#### [ABOUT THIS EXERCISE]
For this listing, the lines between the one holding "utf-8로 변환해주어야 함" and the one holding "수 있도록 처리하기~~", inclusive, must be set down exactly.

*** Opening TASK MATERIAL ***

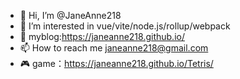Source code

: - 👋 Hi, I’m @JaneAnne218
- 👀 I’m interested in vue/vite/node.js/rollup/webpack
- 🌱 myblog:https://janeanne218.github.io/
- 📫 How to reach me janeanne218@gmail.com
- 🎮 game：https://janeanne218.github.io/Tetris/
<!---
JaneAnne218/JaneAnne218 is a ✨ special ✨ repository because its `README.md` (this file) appears on your GitHub profile.
You can click the Preview link to take a look at your changes.
--->

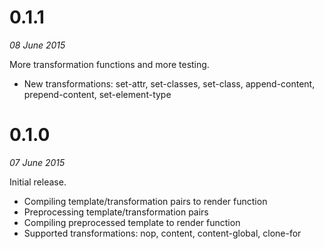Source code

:
# 0.1.1
*08 June 2015*

More transformation functions and more testing.

* New transformations: set-attr, set-classes, set-class, append-content,
  prepend-content, set-element-type

# 0.1.0 
*07 June 2015*

Initial release.

* Compiling template/transformation pairs to render function
* Preprocessing template/transformation pairs
* Compiling preprocessed template to render function
* Supported transformations: nop, content, content-global, clone-for
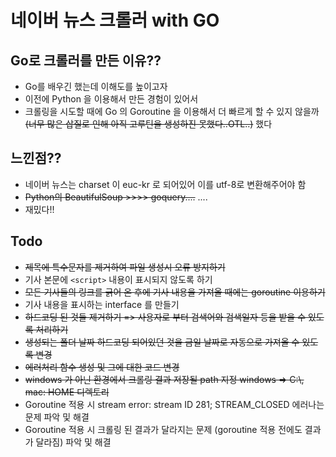 네이버 뉴스 크롤러 with GO  
=============================

## Go로 크롤러를 만든 이유??  

* Go를 배우긴 했는데 이해도를 높이고자  
* 이전에 Python 을 이용해서 만든 경험이 있어서  
* 크롤링을 시도할 때에 Go 의 Goroutine 을 이용해서 더 빠르게 할 수 있지 않을까   
    ~~(너무 많은 삽질로 인해 아직 고루틴을 생성하진 못했다..OTL..)~~ 했다


## 느낀점??  

* 네이버 뉴스는 charset 이 euc-kr 로 되어있어 이를 utf-8로 변환해주어야 함  
* ~~Python의 BeautifulSoup >>>> goquery....~~ ....  
* 재밌다!!

## Todo  

* ~~제목에 특수문자를 제거하여 파일 생성시 오류 방지하기~~
* 기사 본문에 `<script>` 내용이 표시되지 않도록 하기
* ~~모든 기사들의 링크를 긁어 온 후에 기사 내용을 가져올 때에는 goroutine 이용하기~~
* 기사 내용을 표시하는 interface 를 만들기
* ~~하드코딩 된 것들 제거하기 => 사용자로 부터 검색어와 검색일자 등을 받을 수 있도록 처리하기~~
* ~~생성되는 폴더 날짜 하드코딩 되어있던 것을 금일 날짜로 자동으로 가져올 수 있도록 변경~~
* ~~에러처리 함수 생성 및 그에 대한 코드 변경~~
* ~~windows 가 아닌 환경에서 크롤링 결과 저장될 path 지정 windows => C:\\, mac: HOME 디렉토리~~
* Goroutine 적용 시 stream error: stream ID 281; STREAM_CLOSED 에러나는 문제 파악 및 해결
* Goroutine 적용 시 크롤링 된 결과가 달라지는 문제 (goroutine 적용 전에도 결과가 달라짐) 파악 및 해결
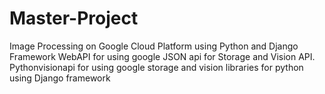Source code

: # Master-Project
Image Processing on Google Cloud Platform using Python and Django Framework
WebAPI for using google JSON api for Storage and Vision API.
Pythonvisionapi for using google storage and vision libraries for python using Django framework


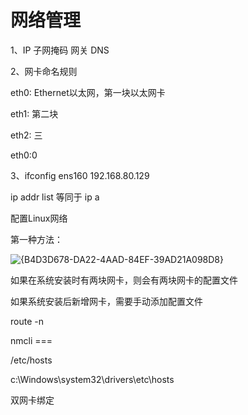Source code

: # 网络管理

1、IP 子网掩码 网关 DNS

2、网卡命名规则

eth0: Ethernet以太网，第一块以太网卡

eth1: 第二块

eth2: 三

eth0:0 

3、ifconfig ens160 192.168.80.129

ip addr list  等同于 ip a



配置Linux网络

第一种方法：

![{B4D3D678-DA22-4AAD-84EF-39AD21A098D8}](https://notes-ming.oss-cn-beijing.aliyuncs.com/images/20241221143249589.png)

如果在系统安装时有两块网卡，则会有两块网卡的配置文件

如果系统安装后新增网卡，需要手动添加配置文件

route -n

nmcli === 



/etc/hosts

c:\Windows\system32\drivers\etc\hosts



双网卡绑定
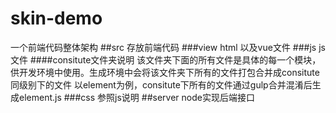 # skin-demo
一个前端代码整体架构
##src
存放前端代码
###view 
html 以及vue文件
###js
js文件
####consitute文件夹说明
该文件夹下面的所有文件是具体的每一个模块，供开发环境中使用。生成环境中会将该文件夹下所有的文件打包合并成consitute同级别下的文件
以element为例，consitute下所有的文件通过gulp合并混淆后生成element.js
###css
参照js说明
##server
node实现后端接口
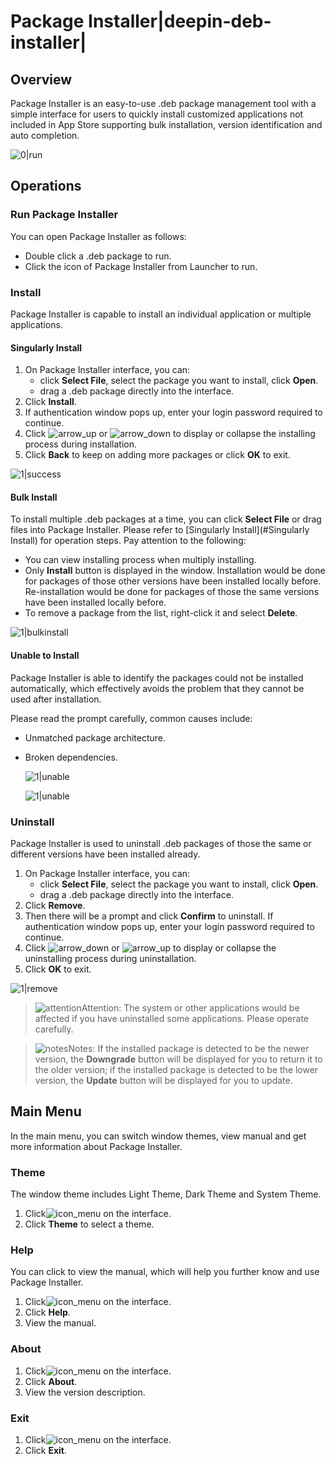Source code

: # Package Installer|deepin-deb-installer|

## Overview

Package Installer is an easy-to-use .deb package management tool with a simple interface for users to quickly install customized applications not included in App Store supporting bulk installation, version identification and auto completion.  

![0|run](fig/run.png)


## Operations

### Run Package Installer

You can open Package Installer as follows:

- Double click a .deb package to run.
- Click the icon of Package Installer from Launcher to run. 

### Install

Package Installer is capable to install an individual application or multiple applications.

#### Singularly Install

1. On Package Installer interface, you can:
   - click **Select File**, select the package you want to install, click **Open**. 
   - drag a .deb package directly into the interface.
3. Click **Install**.
4. If authentication window pops up, enter your login password required to continue.
5. Click ![arrow_up](../common/down.svg) or ![arrow_down](../common/up.svg) to display or collapse the installing process during installation.
6. Click **Back** to keep on adding more packages or click **OK** to exit.

![1|success](fig/success.png)

#### Bulk Install

To install multiple .deb packages at a time, you can click **Select File** or drag files into Package Installer. Please refer to [Singularly Install](#Singularly Install) for operation steps. Pay attention to the following:

- You can view installing process when multiply installing.
- Only **Install** button is displayed in the window. Installation would be done for packages of those other versions have been installed locally before. Re-installation would be done for packages of those the same versions have been installed locally before.
- To remove a package from the list, right-click it and select **Delete**. 

![1|bulkinstall](fig/bulkinstall.png)

#### Unable to Install

Package Installer is able to identify the packages could not be installed automatically, which effectively avoids the problem that they cannot be used after installation.

Please read the prompt carefully, common causes include: 

- Unmatched package architecture.
- Broken dependencies.

   ![1|unable](fig/unable.png)

   ![1|unable](fig/unable1.png)

### Uninstall

Package Installer is used to uninstall .deb packages of those the same or different versions have been installed already. 

1. On Package Installer interface, you can:
   - click **Select File**, select the package you want to install, click **Open**. 
   - drag a .deb package directly into the interface.
2. Click **Remove**.
3. Then there will be a prompt and click **Confirm** to uninstall. If authentication window pops up, enter your login password required to continue.
4. Click ![arrow_down](../common/down.svg) or ![arrow_up](../common/up.svg) to display or collapse the uninstalling process during uninstallation.
5. Click **OK** to exit.

![1|remove](fig/remove.png)

> ![attention](../common/attention.svg)Attention: The system or other applications would be affected if you have uninstalled some applications. Please operate carefully. 

> ![notes](../common/notes.svg)Notes: If the installed package is detected to be the newer version, the **Downgrade** button will be displayed for you to return it to the older version; if the installed package is detected to be the lower version, the **Update** button will be displayed for you to update.



## Main Menu

In the main menu, you can switch window themes, view manual and get more information about Package Installer.

### Theme

The window theme includes Light Theme, Dark Theme and System Theme.

1.   Click![icon_menu](../common/icon_menu.svg) on the interface.
2.   Click **Theme** to select a theme.

### Help

You can click to view the manual, which will help you further know and use Package Installer.

1. Click![icon_menu](../common/icon_menu.svg) on the interface.
2. Click **Help**.
3. View the manual.

### About

1. Click![icon_menu](../common/icon_menu.svg) on the interface.
2. Click **About**.
3. View the version description.

### Exit

1. Click![icon_menu](../common/icon_menu.svg) on the interface.
2. Click **Exit**.
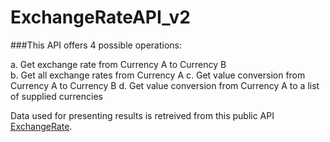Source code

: # ExchangeRateAPI_v2

###This API offers 4 possible operations:</br>

a. Get exchange rate from Currency A to Currency B</br>
b. Get all exchange rates from Currency A
c. Get value conversion from Currency A to Currency B
d. Get value conversion from Currency A to a list of supplied currencies

Data used for presenting results is retreived from this public API [ExchangeRate](https://exchangerate.host/#/).

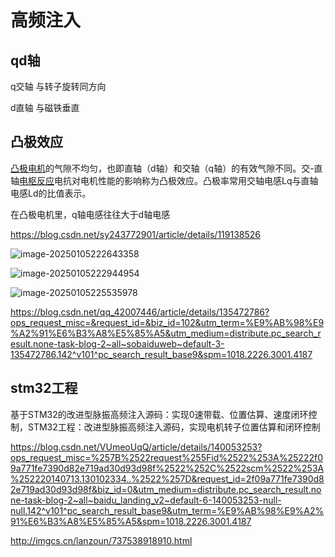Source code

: # 高频注入

## qd轴

q交轴 与转子旋转同方向

d直轴 与磁铁垂直



## 凸极效应

[凸极电机](https://baike.baidu.com/item/凸极电机/5175052?fromModule=lemma_inlink)的气隙不均匀，也即直轴（d轴）和交轴（q轴）的有效气隙不同。交-直轴[电枢反应](https://baike.baidu.com/item/电枢反应/319410?fromModule=lemma_inlink)电抗对电机性能的影响称为凸极效应。凸极率常用交轴电感Lq与直轴电感Ld的比值表示。

在凸极电机里，q轴电感往往大于d轴电感

https://blog.csdn.net/sy243772901/article/details/119138526

![image-20250105222643358](D:\Aproject\foc\mini_ctrl\doc\7.readme\pictrue\image-20250105222643358.png)

![image-20250105222944954](D:\Aproject\foc\mini_ctrl\doc\7.readme\pictrue\image-20250105222944954.png)



![image-20250105225535978](D:\Aproject\foc\mini_ctrl\doc\7.readme\pictrue\image-20250105225535978.png)

https://blog.csdn.net/qq_42007446/article/details/135472786?ops_request_misc=&request_id=&biz_id=102&utm_term=%E9%AB%98%E9%A2%91%E6%B3%A8%E5%85%A5&utm_medium=distribute.pc_search_result.none-task-blog-2~all~sobaiduweb~default-3-135472786.142^v101^pc_search_result_base9&spm=1018.2226.3001.4187



## stm32工程

基于STM32的改进型脉振高频注入源码：实现0速带载、位置估算、速度闭环控制，STM32工程：改进型脉振高频注入源码，实现电机转子位置估算和闭环控制

https://blog.csdn.net/VUmeoUqQ/article/details/140053253?ops_request_misc=%257B%2522request%255Fid%2522%253A%25222f09a771fe7390d82e719ad30d93d98f%2522%252C%2522scm%2522%253A%252220140713.130102334..%2522%257D&request_id=2f09a771fe7390d82e719ad30d93d98f&biz_id=0&utm_medium=distribute.pc_search_result.none-task-blog-2~all~baidu_landing_v2~default-6-140053253-null-null.142^v101^pc_search_result_base9&utm_term=%E9%AB%98%E9%A2%91%E6%B3%A8%E5%85%A5&spm=1018.2226.3001.4187

http://imgcs.cn/lanzoun/737538918910.html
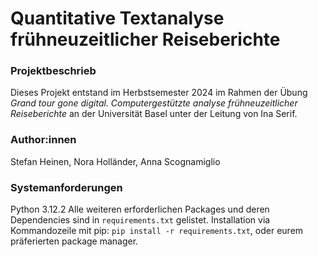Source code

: # Quantitative Textanalyse frühneuzeitlicher Reiseberichte

### Projektbeschrieb
Dieses Projekt entstand im Herbstsemester 2024 im Rahmen der Übung _Grand tour gone digital. Computergestützte analyse frühneuzeitlicher Reiseberichte_ an der Universität Basel unter der Leitung von Ina Serif.
### Author:innen
Stefan Heinen, Nora Holländer, Anna Scognamiglio
### Systemanforderungen
Python 3.12.2
Alle weiteren erforderlichen Packages und deren Dependencies sind in `requirements.txt` gelistet.
Installation via Kommandozeile mit pip: `pip install -r requirements.txt`, oder eurem präferierten package manager. 
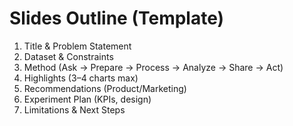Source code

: # Slides Outline (Template)

1. Title & Problem Statement
2. Dataset & Constraints
3. Method (Ask → Prepare → Process → Analyze → Share → Act)
4. Highlights (3–4 charts max)
5. Recommendations (Product/Marketing)
6. Experiment Plan (KPIs, design)
7. Limitations & Next Steps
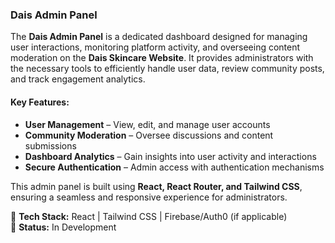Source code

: ### **Dais Admin Panel**  

The **Dais Admin Panel** is a dedicated dashboard designed for managing user interactions, monitoring platform activity, and overseeing content moderation on the **Dais Skincare Website**. It provides administrators with the necessary tools to efficiently handle user data, review community posts, and track engagement analytics.  

#### **Key Features:**  
- **User Management** – View, edit, and manage user accounts  
- **Community Moderation** – Oversee discussions and content submissions  
- **Dashboard Analytics** – Gain insights into user activity and interactions  
- **Secure Authentication** – Admin access with authentication mechanisms  

This admin panel is built using **React, React Router, and Tailwind CSS**, ensuring a seamless and responsive experience for administrators.  

🔹 **Tech Stack:** React | Tailwind CSS | Firebase/Auth0 (if applicable)  
🔹 **Status:** In Development  

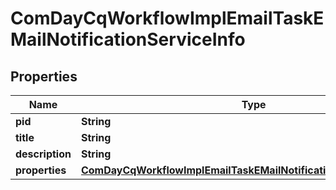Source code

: 
# ComDayCqWorkflowImplEmailTaskEMailNotificationServiceInfo

## Properties
Name | Type | Description | Notes
------------ | ------------- | ------------- | -------------
**pid** | **String** |  |  [optional]
**title** | **String** |  |  [optional]
**description** | **String** |  |  [optional]
**properties** | [**ComDayCqWorkflowImplEmailTaskEMailNotificationServiceProperties**](ComDayCqWorkflowImplEmailTaskEMailNotificationServiceProperties.md) |  |  [optional]



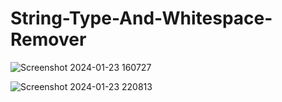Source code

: # String-Type-And-Whitespace-Remover
![Screenshot 2024-01-23 160727](https://github.com/Pragyac9/String-Type-And-Whitespace-Remover/assets/136442660/0297bf66-1c06-4a4d-8e74-85dfb635faca)


![Screenshot 2024-01-23 220813](https://github.com/Pragyac9/String-Type-And-Whitespace-Remover/assets/136442660/93456790-013c-4f52-bf11-e5d12c909a54)
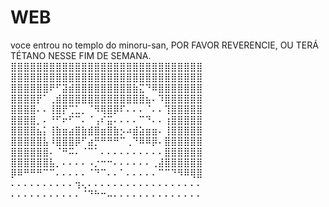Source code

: # WEB
voce entrou no templo do minoru-san,
POR FAVOR REVERENCIE, OU TERÁ TÉTANO NESSE FIM DE SEMANA.
⣿⣿⣿⣿⣿⣿⣿⣿⣿⣿⣿⣿⣿⣿⣿⣿⣿⣿⣿⣿⣿⣿⣿⣿⣿⣿⣿⣿⣿⣿ 
⣿⣿⣿⣿⣿⣿⣿⣿⣿⣿⣿⣿⣿⣿⣿⣿⣿⣿⣿⣿⣿⣿⣿⣿⣿⣿⣿⣿⣿⣿ 
⣿⣿⣿⣿⣿⣿⠟⠋⣽⣾⣿⣿⣿⣿⣿⣿⣿⣿⣿⣷⣍⠙⠿⣿⣿⣿⣿⣿⣿⣿ 
⣿⣿⣿⣿⡟⠁⢀⣾⣿⣿⣿⣿⣿⣿⣿⣿⣿⣿⣿⣿⣿⣦⠄⠹⣿⣿⣿⣿⣿⣿ 
⣿⣿⣿⣿⠄⠄⢸⣿⡟⢉⣁⡀⠈⠻⢿⣿⡿⠏⠄⠄⠄⠈⠄⠄⢹⣿⣿⣿⣿⣿ 
⣿⣿⣿⣿⡀⠄⠘⠋⠖⠋⠉⠄⠈⢠⠎⣭⠄⠄⠄⠄⠉⠙⠄⠄⢰⣿⣿⣿⣿⣿ 
⣿⣿⣿⣿⣦⡅⢸⣷⣶⣴⣿⣷⣾⣿⣶⣿⣷⡢⠴⣾⣵⣶⣶⠄⢸⣿⣿⣿⣿⣿ 
⣿⣿⣿⣿⣿⣧⠸⣿⣿⣿⡿⠋⣴⡛⠛⠛⠛⠉⢀⠙⠿⠿⡿⠄⣿⣿⣿⣿⣿⣿ 
⣿⣿⣿⣿⣿⣿⠄⠈⠛⠭⠄⠈⠉⠁⠄⠄⠄⠄⠄⠄⠄⠄⠄⠄⣿⣿⣿⣿⣿⣿ 
⣿⣿⣿⣿⣿⣿⣧⡀⠄⠄⠄⠄⠠⡐⠒⠒⠄⠄⠄⠄⠄⠄⢀⣼⣿⣿⣿⣿⣿⣿ 
⡿⠿⠛⠛⠛⠉⠉⠄⠄⠄⠄⠄⠈⠙⠉⠄⠄⠁⠄⠄⠄⠄⠄⠉⠉⠙⠻⠿⢿⣿ 
⠄⠄⠄⠄⠄⠄⠄⠄⠄⠄⢲⢄⠄⠄⠄⠄⠄⠄⠄⠄⠄⠄⠄⠄⠄⠄⠄⠄⠄⠄ 
⠄⠄⠄⠄⠄⠄⠄⠄⠄⠄⠄⠈⠙⠓⠒⠤⠄⠄⠄⠄⠄⠄⠄⠄⠄⠄⠄⠄⠄⠄ 
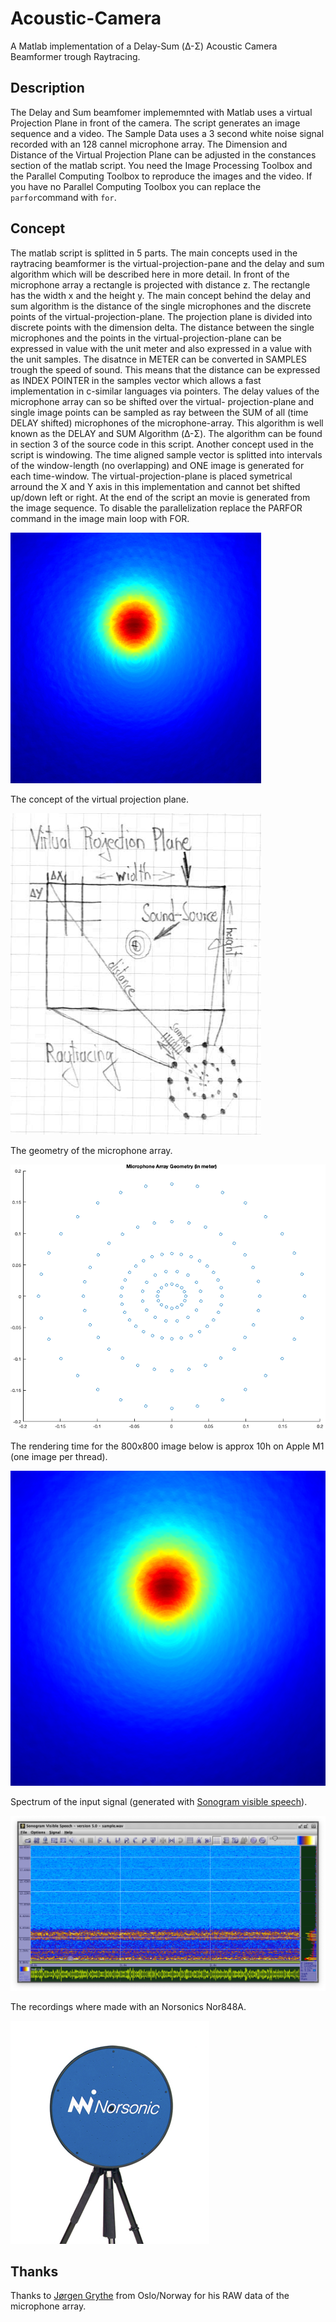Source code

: # Acoustic-Camera
A Matlab implementation of a Delay-Sum (Δ-Σ) Acoustic Camera Beamformer trough Raytracing.

## Description

The Delay and Sum beamfomer implememnted with Matlab uses a virtual Projection Plane in front of the camera. The script generates an image sequence and a video. The Sample Data uses a 3 second white noise signal recorded with an 128 cannel microphone array. The Dimension and Distance of the Virtual Projection Plane can be adjusted in the constances section of the matlab script. You need the Image Processing Toolbox and the Parallel Computing Toolbox to reproduce the images and the video. If you have no Parallel Computing Toolbox you can replace the `parfor`command with `for`.


## Concept
The matlab script is splitted in 5 parts. The main concepts used in the raytracing beamformer is the  virtual-projection-pane and the delay and sum algorithm which will be described here in more detail. In front of the microphone array a rectangle is projected with distance z. The rectangle has the width x and the height y. The main concept behind the delay and sum algorithm is the distance of the single microphones and the discrete points of the virtual-projection-plane. The projection plane is divided into discrete points with the dimension delta. The distance between the single microphones and the points in the virtual-projection-plane can be expressed in value with the unit meter and also expressed in a value with the unit samples. The disatnce in METER can be converted in SAMPLES trough the speed of sound. This means that the distance can be expressed as INDEX POINTER in the samples vector which allows a fast implementation in c-similar languages via pointers. The delay values of the microphone array can so be shifted over the virtual- projection-plane and single image points can be sampled as ray between the SUM of all (time DELAY shifted) microphones of the microphone-array. This algorithm is well known as the DELAY and SUM Algorithm (Δ-Σ). The algorithm can be found in section 3 of the source code in this script. Another concept used in the script is windowing. The time aligned sample vector is splitted into intervals of the window-length (no overlapping) and ONE image is generated for each time-window. The virtual-projection-plane is placed symetrical arround the X and Y axis in this implementation and cannot bet shifted up/down left or right. At the end of the script an movie is generated from the image sequence. To disable the parallelization replace the PARFOR command in the image main loop with FOR.

![alt text](html/img0.gif)

The concept of the virtual projection plane.

![alt text](html/img1.png)

The geometry of the microphone array.

![alt text](html/img2.png)

The rendering time for the 800x800 image below is approx 10h on Apple M1 (one image per thread).

![alt text](html/img3.png)

Spectrum of the input signal (generated with [Sonogram visible speech](https://github.com/Christoph-Lauer/Sonogram)).

![alt text](html/img5.png)

The recordings where made with an Norsonics Nor848A.

![alt text](html/img4.png)

## Thanks
Thanks to [Jørgen Grythe](https://github.com/jorgengrythe/beamforming) from Oslo/Norway for his RAW data of the microphone array.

*** Closing TASK MATERIAL ***

#### [EXERCISE RESULT]
* 네이버 뉴스는 charset 이 euc-kr 로 되어있어 이를 utf-8로 변환해주어야 함  
* ~~Python의 BeautifulSoup >>>> goquery....~~ ....  
* 재밌다!!

## Todo  

* ~~제목에 특수문자를 제거하여 파일 생성시 오류 방지하기~~
* 기사 본문에 `<script>` 내용이 표시되지 않도록 하기
* ~~모든 기사들의 링크를 긁어 온 후에 기사 내용을 가져올 때에는 goroutine 이용하기~~
* 기사 내용을 표시하는 interface 를 만들기
* ~~하드코딩 된 것들 제거하기 => 사용자로 부터 검색어와 검색일자 등을 받을 수 있도록 처리하기~~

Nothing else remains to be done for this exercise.